[[ Material provided, beginning ]]

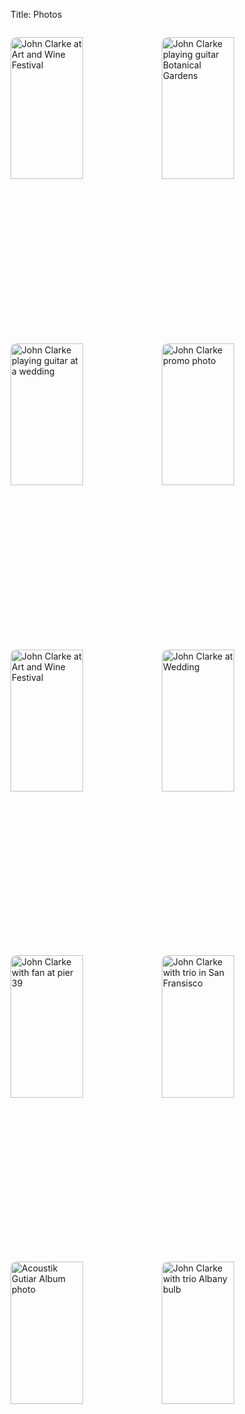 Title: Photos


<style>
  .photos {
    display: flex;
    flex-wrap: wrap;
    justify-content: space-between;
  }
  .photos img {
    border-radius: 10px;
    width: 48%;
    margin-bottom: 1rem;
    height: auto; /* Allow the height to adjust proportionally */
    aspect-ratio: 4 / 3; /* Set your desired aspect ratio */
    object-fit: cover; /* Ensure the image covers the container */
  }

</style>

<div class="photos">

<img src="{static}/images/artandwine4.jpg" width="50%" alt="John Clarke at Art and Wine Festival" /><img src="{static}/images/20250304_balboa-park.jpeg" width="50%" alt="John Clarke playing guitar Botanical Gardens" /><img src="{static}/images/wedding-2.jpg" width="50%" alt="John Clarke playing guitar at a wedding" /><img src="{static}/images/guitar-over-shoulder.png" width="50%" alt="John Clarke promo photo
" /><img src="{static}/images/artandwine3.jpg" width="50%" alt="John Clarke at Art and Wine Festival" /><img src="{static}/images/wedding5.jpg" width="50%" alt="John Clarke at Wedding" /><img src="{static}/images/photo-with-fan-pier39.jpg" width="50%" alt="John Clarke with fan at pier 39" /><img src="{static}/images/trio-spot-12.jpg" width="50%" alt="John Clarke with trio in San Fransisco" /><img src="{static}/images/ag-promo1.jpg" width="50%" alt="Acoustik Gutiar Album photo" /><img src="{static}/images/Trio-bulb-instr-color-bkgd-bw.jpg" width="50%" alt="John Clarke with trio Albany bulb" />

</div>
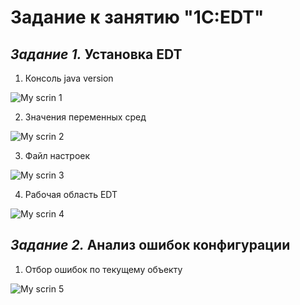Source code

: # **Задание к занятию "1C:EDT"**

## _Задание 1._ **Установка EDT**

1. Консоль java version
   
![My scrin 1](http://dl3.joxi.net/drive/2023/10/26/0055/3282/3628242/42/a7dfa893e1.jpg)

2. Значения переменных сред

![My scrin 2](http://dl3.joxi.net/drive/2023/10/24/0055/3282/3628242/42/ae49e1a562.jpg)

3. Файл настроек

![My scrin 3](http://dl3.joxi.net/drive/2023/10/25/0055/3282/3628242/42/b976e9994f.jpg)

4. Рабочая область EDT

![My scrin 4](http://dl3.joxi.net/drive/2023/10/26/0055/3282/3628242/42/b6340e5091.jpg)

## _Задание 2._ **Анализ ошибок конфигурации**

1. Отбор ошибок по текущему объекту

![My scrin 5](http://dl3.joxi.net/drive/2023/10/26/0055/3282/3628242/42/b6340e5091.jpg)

[[ Material provided, end ]]
[[ Material provided, beginning ]]

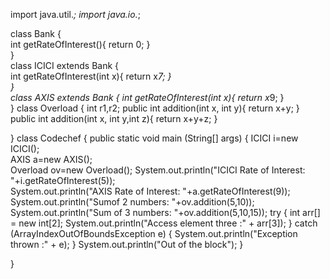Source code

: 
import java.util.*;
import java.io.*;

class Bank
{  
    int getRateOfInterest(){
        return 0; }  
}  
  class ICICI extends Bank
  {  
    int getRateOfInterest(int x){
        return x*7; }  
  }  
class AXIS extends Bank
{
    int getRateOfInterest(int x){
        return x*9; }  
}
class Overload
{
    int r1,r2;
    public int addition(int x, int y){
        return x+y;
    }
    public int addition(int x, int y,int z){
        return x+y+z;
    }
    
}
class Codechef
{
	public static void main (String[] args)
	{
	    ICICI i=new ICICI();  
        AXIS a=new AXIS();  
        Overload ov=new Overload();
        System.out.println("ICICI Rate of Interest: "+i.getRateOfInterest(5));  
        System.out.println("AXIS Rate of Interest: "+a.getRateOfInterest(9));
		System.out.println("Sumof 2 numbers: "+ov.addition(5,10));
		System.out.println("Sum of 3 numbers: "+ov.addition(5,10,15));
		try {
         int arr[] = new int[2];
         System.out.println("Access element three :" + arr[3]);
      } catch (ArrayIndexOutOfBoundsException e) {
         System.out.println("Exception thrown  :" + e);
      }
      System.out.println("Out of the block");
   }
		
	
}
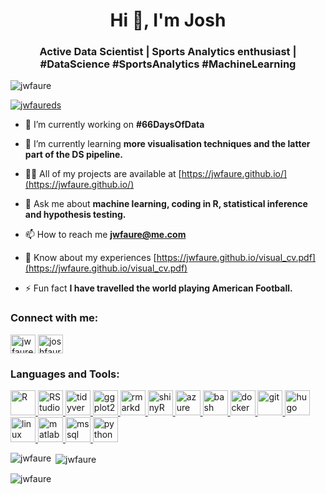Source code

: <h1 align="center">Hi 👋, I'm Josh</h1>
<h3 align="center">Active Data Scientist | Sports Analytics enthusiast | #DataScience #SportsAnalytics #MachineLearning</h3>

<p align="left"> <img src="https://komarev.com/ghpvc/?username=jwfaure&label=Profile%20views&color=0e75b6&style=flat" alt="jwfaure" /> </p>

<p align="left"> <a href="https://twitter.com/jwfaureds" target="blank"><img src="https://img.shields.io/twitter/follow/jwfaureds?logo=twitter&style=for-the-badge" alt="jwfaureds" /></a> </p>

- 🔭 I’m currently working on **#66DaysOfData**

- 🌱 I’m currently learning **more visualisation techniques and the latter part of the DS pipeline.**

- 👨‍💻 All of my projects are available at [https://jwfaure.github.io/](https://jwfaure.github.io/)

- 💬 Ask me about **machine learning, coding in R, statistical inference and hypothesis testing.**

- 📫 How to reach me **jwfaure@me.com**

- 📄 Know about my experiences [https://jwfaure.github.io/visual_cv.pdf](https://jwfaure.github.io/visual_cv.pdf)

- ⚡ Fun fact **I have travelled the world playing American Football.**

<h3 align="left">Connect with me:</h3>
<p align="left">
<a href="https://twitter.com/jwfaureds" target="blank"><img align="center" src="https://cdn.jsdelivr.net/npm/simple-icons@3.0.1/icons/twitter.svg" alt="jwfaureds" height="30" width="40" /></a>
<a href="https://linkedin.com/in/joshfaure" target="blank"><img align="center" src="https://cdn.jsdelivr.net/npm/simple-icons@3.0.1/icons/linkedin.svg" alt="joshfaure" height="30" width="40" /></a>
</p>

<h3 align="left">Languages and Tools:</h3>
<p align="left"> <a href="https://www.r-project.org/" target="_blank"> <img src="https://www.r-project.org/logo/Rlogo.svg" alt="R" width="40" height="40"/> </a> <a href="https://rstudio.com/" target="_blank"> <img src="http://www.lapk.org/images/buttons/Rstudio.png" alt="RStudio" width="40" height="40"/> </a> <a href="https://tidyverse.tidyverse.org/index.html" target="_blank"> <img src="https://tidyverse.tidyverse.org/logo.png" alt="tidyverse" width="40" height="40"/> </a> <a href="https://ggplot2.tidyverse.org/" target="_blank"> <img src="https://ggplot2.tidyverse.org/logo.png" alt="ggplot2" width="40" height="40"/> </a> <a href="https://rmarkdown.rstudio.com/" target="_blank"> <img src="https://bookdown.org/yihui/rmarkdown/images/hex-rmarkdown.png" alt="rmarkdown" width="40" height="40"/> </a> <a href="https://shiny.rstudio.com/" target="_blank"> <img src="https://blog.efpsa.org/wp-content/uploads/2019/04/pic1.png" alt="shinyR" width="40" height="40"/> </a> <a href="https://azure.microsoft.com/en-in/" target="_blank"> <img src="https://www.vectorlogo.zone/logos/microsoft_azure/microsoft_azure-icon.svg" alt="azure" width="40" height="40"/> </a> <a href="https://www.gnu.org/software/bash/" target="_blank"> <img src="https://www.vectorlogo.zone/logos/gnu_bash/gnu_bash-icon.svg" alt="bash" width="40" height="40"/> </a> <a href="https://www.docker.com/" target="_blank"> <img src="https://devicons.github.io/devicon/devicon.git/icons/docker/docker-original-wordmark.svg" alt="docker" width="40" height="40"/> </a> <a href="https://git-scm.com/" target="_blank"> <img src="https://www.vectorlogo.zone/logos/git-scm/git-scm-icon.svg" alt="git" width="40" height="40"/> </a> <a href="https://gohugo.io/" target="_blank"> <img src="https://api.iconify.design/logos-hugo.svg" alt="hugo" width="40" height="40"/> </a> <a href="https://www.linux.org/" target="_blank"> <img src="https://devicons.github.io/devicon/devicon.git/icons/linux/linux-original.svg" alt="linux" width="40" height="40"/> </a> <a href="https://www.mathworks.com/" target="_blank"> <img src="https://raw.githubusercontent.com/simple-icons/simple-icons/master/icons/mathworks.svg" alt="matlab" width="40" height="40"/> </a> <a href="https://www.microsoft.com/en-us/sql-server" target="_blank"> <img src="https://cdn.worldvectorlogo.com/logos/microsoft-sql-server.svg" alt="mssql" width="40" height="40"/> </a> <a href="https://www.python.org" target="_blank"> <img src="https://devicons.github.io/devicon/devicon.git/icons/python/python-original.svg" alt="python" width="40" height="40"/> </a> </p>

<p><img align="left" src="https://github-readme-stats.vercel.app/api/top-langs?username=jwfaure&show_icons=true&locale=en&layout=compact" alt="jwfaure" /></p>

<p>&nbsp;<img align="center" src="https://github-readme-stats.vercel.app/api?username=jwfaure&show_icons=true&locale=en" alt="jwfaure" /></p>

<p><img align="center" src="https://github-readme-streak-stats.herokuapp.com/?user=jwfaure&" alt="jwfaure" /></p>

[[ Material provided, end ]]

Bring together all lines of the entries above in which the string "with" occurs.

Your response:
" /><img src="{static}/images/artandwine3.jpg" width="50%" alt="John Clarke at Art and Wine Festival" /><img src="{static}/images/wedding5.jpg" width="50%" alt="John Clarke at Wedding" /><img src="{static}/images/photo-with-fan-pier39.jpg" width="50%" alt="John Clarke with fan at pier 39" /><img src="{static}/images/trio-spot-12.jpg" width="50%" alt="John Clarke with trio in San Fransisco" /><img src="{static}/images/ag-promo1.jpg" width="50%" alt="Acoustik Gutiar Album photo" /><img src="{static}/images/Trio-bulb-instr-color-bkgd-bw.jpg" width="50%" alt="John Clarke with trio Albany bulb" />
<h3 align="left">Connect with me:</h3>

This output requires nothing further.